About an hour after his committal, and just previous to the arrival of the vehicle which was to convey him to the county prison, Alfred Bourdon requested an interview with me. I very reluctantly consented; but steeled as I was against him, I could not avoid feeling dreadfully shocked at the change which so brief an interval had wrought upon him. It had done the work of years. Despair—black, utter despair—was written in every lineament of his expressive countenance.
“I have requested to see you,” said the unhappy culprit, “rather than Dr. Curteis, because he, I know, is bitterly prejudiced against me. But you will not refuse, I think, the solemn request of a dying man—for a dying man I feel myself to be—however long or short the interval which stands between me and the scaffold.
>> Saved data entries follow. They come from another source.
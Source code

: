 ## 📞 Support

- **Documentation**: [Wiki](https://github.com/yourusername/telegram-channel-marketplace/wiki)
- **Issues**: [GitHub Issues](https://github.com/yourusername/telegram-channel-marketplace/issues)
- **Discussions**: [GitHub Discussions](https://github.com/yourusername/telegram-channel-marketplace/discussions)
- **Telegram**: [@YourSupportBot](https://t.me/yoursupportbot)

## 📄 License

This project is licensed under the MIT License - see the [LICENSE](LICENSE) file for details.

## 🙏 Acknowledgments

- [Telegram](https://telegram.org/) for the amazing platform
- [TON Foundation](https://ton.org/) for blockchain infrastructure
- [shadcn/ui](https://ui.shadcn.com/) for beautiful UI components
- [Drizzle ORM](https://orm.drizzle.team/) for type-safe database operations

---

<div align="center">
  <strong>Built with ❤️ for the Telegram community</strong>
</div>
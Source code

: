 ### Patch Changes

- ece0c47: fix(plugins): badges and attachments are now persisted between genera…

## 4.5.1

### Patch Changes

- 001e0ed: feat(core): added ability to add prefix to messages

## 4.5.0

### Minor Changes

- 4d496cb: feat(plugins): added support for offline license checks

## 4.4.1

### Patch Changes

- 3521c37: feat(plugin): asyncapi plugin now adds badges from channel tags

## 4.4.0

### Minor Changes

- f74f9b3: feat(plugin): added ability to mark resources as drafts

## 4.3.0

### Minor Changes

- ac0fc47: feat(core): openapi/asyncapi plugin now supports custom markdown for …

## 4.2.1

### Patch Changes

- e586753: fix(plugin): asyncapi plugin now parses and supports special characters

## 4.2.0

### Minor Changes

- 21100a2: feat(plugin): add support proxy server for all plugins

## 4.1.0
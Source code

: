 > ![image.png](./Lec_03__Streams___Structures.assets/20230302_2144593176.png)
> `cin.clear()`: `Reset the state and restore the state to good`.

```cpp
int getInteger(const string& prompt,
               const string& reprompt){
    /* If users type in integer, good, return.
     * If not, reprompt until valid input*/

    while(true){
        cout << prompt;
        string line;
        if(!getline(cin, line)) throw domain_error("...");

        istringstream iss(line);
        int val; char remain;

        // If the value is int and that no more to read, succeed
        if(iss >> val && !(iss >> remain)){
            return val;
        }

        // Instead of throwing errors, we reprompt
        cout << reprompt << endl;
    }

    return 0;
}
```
It is not with a childish hope that any assertion of mine can avail before the tribunal of the law against the evidence adduced this day, that I, with all the solemnity befitting a man whose days are numbered, declare to you that I am wholly innocent of the crime laid to my charge. I have no such expectation; I seek only that you, in pity of my youth and untimely fate, should convey to her whom I have madly presumed to worship this message: ’Alfred Bourdon was mad, but not blood-guilty; and of the crime laid to his charge he is innocent as an unborn child.’”
“The pure and holy passion, young man,” said I, somewhat startled by his impressive manner, “however presumptuous, as far as social considerations are concerned, it might be, by which you affect to be inspired, is utterly inconsistent with the cruel, dastardly crime of which such damning evidence has an hour since been given”—
“Say no more, sir,” interrupted Bourdon, sinking back in his seat, and burying his face in his hands: “it were a bootless errand; she could not, in the face of that evidence, believe my unsupported assertion! It were as well perhaps she did not. And yet, sir, it is hard to be trampled into a felon’s grave, loaded with the maledictions of those whom you would coin your heart to serve and bless! Ah, sir,” he continued, whilst tears of agony streamed through his firmly-closed fingers, “you cannot conceive the unutterable bitterness of the pang which rends the heart of him who feels that he is not only despised, but loathed, hated, execrated, by her whom his soul idolizes! Mine was no boyish, transient passion: it has grown with my growth, and strengthened with my strength. My life has been but one long dream of her. All that my soul had drunk in of beauty in the visible earth and heavens—the light of setting suns—the radiance of the silver stars—the breath of summer flowers, together with all which we imagine of celestial purity and grace, seemed to me in her incarnated, concentrated, and combined! And now lost—lost—forever lost!” The violence of his emotions choked his utterance; and deeply and painfully affected, I hastened from his presence.